[Opening Records for this exercise section]

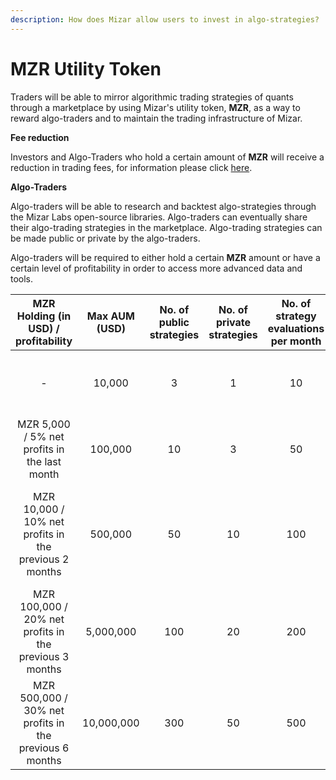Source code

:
 ```yaml
---
description: How does Mizar allow users to invest in algo-strategies?
---
```


# MZR Utility Token

Traders will be able to mirror algorithmic trading strategies of quants through a marketplace by using Mizar's utility token, **MZR**, as a way to reward algo-traders and to maintain the trading infrastructure of Mizar. 

**Fee reduction**

Investors and Algo-Traders who hold a certain amount of **MZR** will receive a reduction in trading fees, for information please click [here]().

**Algo-Traders**

Algo-traders will be able to research and backtest algo-strategies through the Mizar Labs open-source libraries. Algo-traders can eventually share their algo-trading strategies in the marketplace. Algo-trading strategies can be made public or private by the algo-traders.

Algo-traders will be required to either hold a certain **MZR** amount or have a certain level of profitability in order to access more advanced data and tools.

| **MZR** Holding \(in USD\) / profitability | Max AUM \(USD\) | No. of public strategies | No. of private strategies | No. of strategy evaluations per month | MB per month | Type of data available |
| :---: | :---: | :---: | :---: | :---: | :---: | :--- |
| - | 10,000 | 3 | 1 | 10 | 50 MB | time candles with frequency &gt;=4hr |
| MZR 5,000 / 5% net profits in the last month | 100,000 | 10 | 3 | 50 | 200 MB | time candles with frequency &gt;=1hr |
| MZR 10,000 / 10% net profits in the previous 2 months | 500,000 | 50 | 10 | 100 | 1 GB  | time candles with frequency &gt;=30min, tick, dollar, volume  |
| MZR 100,000 / 20% net profits in the previous 3 months | 5,000,000 | 100 | 20 | 200 | 10 GB | time, tick, dollar, volume |
| MZR 500,000 / 30% net profits in the previous 6 months | 10,000,000 | 300 | 50 | 500 | 100 GB | time, tick, dollar, volume, on-chain |



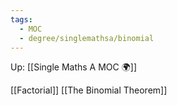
 ```yaml
---
tags:
  - MOC
  - degree/singlemathsa/binomial
---
```

Up: [[Single Maths A MOC 🌍]]

[[Factorial]]
[[The Binomial Theorem]]
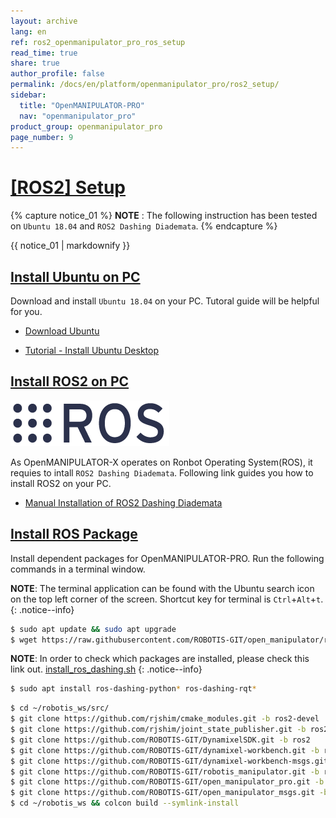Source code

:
 ```yaml
---
layout: archive
lang: en
ref: ros2_openmanipulator_pro_ros_setup
read_time: true
share: true
author_profile: false
permalink: /docs/en/platform/openmanipulator_pro/ros2_setup/
sidebar:
  title: "OpenMANIPULATOR-PRO"
  nav: "openmanipulator_pro"
product_group: openmanipulator_pro
page_number: 9
---
```


<div style="counter-reset: h1 8"></div>

# [[ROS2] Setup](#ros-setup)

{% capture notice_01 %}
**NOTE** : The following instruction has been tested on `Ubuntu 18.04` and `ROS2 Dashing Diademata`.
{% endcapture %}
<div class="notice--info">{{ notice_01 | markdownify }}</div>

## [Install Ubuntu on PC](#install-ubuntu-on-pc)

Download and install `Ubuntu 18.04` on your PC. Tutoral guide will be helpful for you.

- [Download Ubuntu](https://www.ubuntu.com/download/alternative-downloads)

- [Tutorial - Install Ubuntu Desktop](https://www.ubuntu.com/download/desktop/install-ubuntu-desktop)

## [Install ROS2 on PC](#install-ros2-on-pc)

![](/assets/images/platform/openmanipulator_pro/logo_ros.png)
 
As OpenMANIPULATOR-X operates on Ronbot Operating System(ROS), it requies to intall `ROS2 Dashing Diademata`. Following link guides you how to install ROS2 on your PC.
  
- [Manual Installation of ROS2 Dashing Diademata](https://index.ros.org/doc/ros2/Installation/Dashing/Linux-Install-Debians/)

## [Install ROS Package](#install-ros-package)

Install dependent packages for OpenMANIPULATOR-PRO. Run the following commands in a terminal window.

**NOTE**: The terminal application can be found with the Ubuntu search icon on the top left corner of the screen. Shortcut key for terminal is `Ctrl`+`Alt`+`t`.
{: .notice--info} 

``` bash
$ sudo apt update && sudo apt upgrade
$ wget https://raw.githubusercontent.com/ROBOTIS-GIT/open_manipulator/ros2/install_ros_dashing.sh && chmod 755 ./install_ros_dashing.sh && bash ./install_ros_dashing.sh
```

**NOTE**: In order to check which packages are installed, please check this link out. [install_ros_dashing.sh](https://raw.githubusercontent.com/ROBOTIS-GIT/robotis_tools/master/install_ros_kinetic.sh)
{: .notice--info}

``` bash
$ sudo apt install ros-dashing-python* ros-dashing-rqt*
```

``` bash
$ cd ~/robotis_ws/src/
$ git clone https://github.com/rjshim/cmake_modules.git -b ros2-devel
$ git clone https://github.com/rjshim/joint_state_publisher.git -b ros2-devel
$ git clone https://github.com/ROBOTIS-GIT/DynamixelSDK.git -b ros2
$ git clone https://github.com/ROBOTIS-GIT/dynamixel-workbench.git -b ros2
$ git clone https://github.com/ROBOTIS-GIT/dynamixel-workbench-msgs.git -b ros2
$ git clone https://github.com/ROBOTIS-GIT/robotis_manipulator.git -b ros2
$ git clone https://github.com/ROBOTIS-GIT/open_manipulator_pro.git -b ros2
$ git clone https://github.com/ROBOTIS-GIT/open_manipulator_msgs.git -b ros2
$ cd ~/robotis_ws && colcon build --symlink-install
```
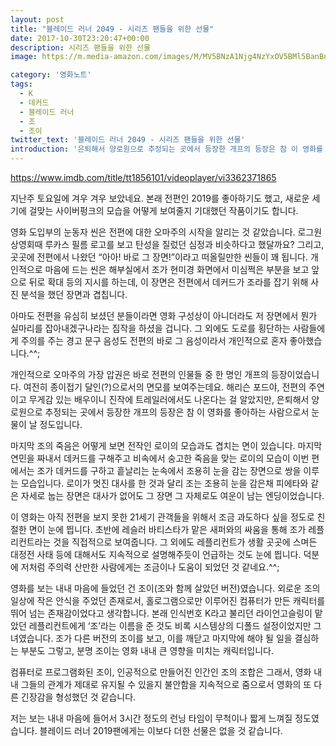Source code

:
 ```yaml
---
layout: post
title: "블레이드 러너 2049 - 시리즈 팬들을 위한 선물"
date: 2017-10-30T23:20:47+00:00
description: 시리즈 팬들을 위한 선물
image: https://m.media-amazon.com/images/M/MV5BNzA1Njg4NzYxOV5BMl5BanBnXkFtZTgwODk5NjU3MzI@._V1_SY1000_CR0,0,674,1000_AL_.jpg

category: '영화노트'  
tags: 
  - K
  - 데커드
  - 블레이드 러너
  - 조
  - 조이
twitter_text: '블레이드 러너 2049 - 시리즈 팬들을 위한 선물'
introduction: '은퇴해서 양로원으로 추정되는 곳에서 등장한 개프의 등장은 참 이 영화를 좋아하는 사람으로서 눈물이 날 정도입니다.'
---
```

 
<https://www.imdb.com/title/tt1856101/videoplayer/vi3362371865>

지난주 토요일에 겨우 겨우 보았네요. 본래 전편인 2019를 좋아하기도 했고, 새로운 세기에 걸맞는 사이버펑크의 모습을 어떻게 보여줄지 기대했던 작품이기도 합니다. 

영화 도입부의 눈동자 씬은 전편에 대한 오마주의 시작을 알리는 것 같았습니다. 로그원 상영회때 루카스 필름 로고를 보고 탄성을 질렀던 심정과 비슷하다고 했달까요? 그리고, 곳곳에 전편에서 나왔던 &#8220;아아! 바로 그 장면!&#8221;이라고 떠올릴만한 씬들이 꽤 됩니다. 개인적으로 마음에 드는 씬은 해부실에서 조가 현미경 화면에서 미심쩍은 부분을 보고 앞으로 뒤로 확대 등의 지시를 하는데, 이 장면은 전편에서 데커드가 조라를 잡기 위해 사진 분석을 했던 장면과 겹칩니다.

아마도 전편을 유심히 보셨던 분들이라면 영화 구성상이 아니더라도 저 장면에서 뭔가 실마리를 잡아내겠구나라는 짐작을 하셨을 겁니다. 그 외에도 도로를 횡단하는 사람들에게 주의를 주는 경고 문구 음성도 전편의 바로 그 음성이라서 개인적으로 혼자 좋아했습니다.^^;

개인적으로 오마주의 가장 압권은 바로 전편의 인물들 중 한 명인 개프의 등장이었습니다. 여전히 종이접기 달인(?)으로서의 면모를 보여주는데요. 해리슨 포드야, 전편의 주연이고 무게감 있는 배우이니 진작에 트레일러에서도 나온다는 걸 알았지만, 은퇴해서 양로원으로 추정되는 곳에서 등장한 개프의 등장은 참 이 영화를 좋아하는 사람으로서 눈물이 날 정도입니다.

마지막 조의 죽음은 어떻게 보면 전작인 로이의 모습과도 겹치는 면이 있습니다. 마지막 연민을 짜내서 데커드를 구해주고 비속에서 숭고한 죽음을 맞는 로이의 모습이 이번 편에서는 조가 데커드를 구하고 흩날리는 눈속에서 조용히 눈을 감는 장면으로 쌍을 이루는 모습입니다. 로이가 멋진 대사를 한 것과 달리 조는 조용히 눈을 감은채 피에타와 같은 자세로 눕는 장면은 대사가 없어도 그 장면 그 자체로도 여운이 남는 엔딩이었습니다.

이 영화는 아직 전편을 보지 못한 21세기 관객들을 위해서 조금 과도하다 싶을 정도로 친절한 면이 눈에 띕니다. 초반에 레슬러 바티스타가 맡은 새퍼와의 싸움을 통해 조가 레플리컨트라는 것을 직접적으로 보여줍니다. 그 외에도 레플리컨트가 생활 곳곳에 스며든 대정전 사태 등에 대해서도 지속적으로 설명해주듯이 언급하는 것도 눈에 띕니다. 덕분에 저처럼 주의력 산만한 사람에게는 조금이나 도움이 되었던 것 같네요.^^;

영화를 보는 내내 마음에 들었던 건 조이(조와 함께 살았던 버전)였습니다. 외로운 조의 일상에 작은 안식을 주었던 존재로서, 홀로그램으로만 이루어진 컴퓨터가 만든 캐릭터를 뛰어 넘는 존재감이었다고 생각합니다. 본래 인식번호 K라고 불리던 라이언고슬링이 맡았던 레플리컨트에게 &#8216;조&#8217;라는 이름을 준 것도 비록 시스템상의 디폴드 설정이었지만 그녀였습니다. 조가 다른 버전의 조이를 보고, 이를 깨닫고 마지막에 해야 될 일을 결심하는 부분도 그렇고, 분명 조이는 영화 내내 큰 영향을 미치는 캐릭터입니다.

컴퓨터로 프로그램화된 조이, 인공적으로 만들어진 인간인 조의 조합은 그래서, 영화 내내 그들의 관계가 제대로 유지될 수 있을지 불안함을 지속적으로 줌으로서 영화의 또 다른 긴장감을 형성했던 것 같습니다.

저는 보는 내내 마음에 들어서 3시간 정도의 런닝 타임이 무척이나 짧게 느껴질 정도였습니다. 블레이드 러너 2019팬에게는 이보다 더한 선물은 없을 것 같습니다.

[Closing Records for this exercise section]

About this exercise - Collect the complete line wherever the string "tick" appears in the records.

Task response -
| MZR 10,000 / 10% net profits in the previous 2 months | 500,000 | 50 | 10 | 100 | 1 GB  | time candles with frequency &gt;=30min, tick, dollar, volume  |
| MZR 100,000 / 20% net profits in the previous 3 months | 5,000,000 | 100 | 20 | 200 | 10 GB | time, tick, dollar, volume |
| MZR 500,000 / 30% net profits in the previous 6 months | 10,000,000 | 300 | 50 | 500 | 100 GB | time, tick, dollar, volume, on-chain |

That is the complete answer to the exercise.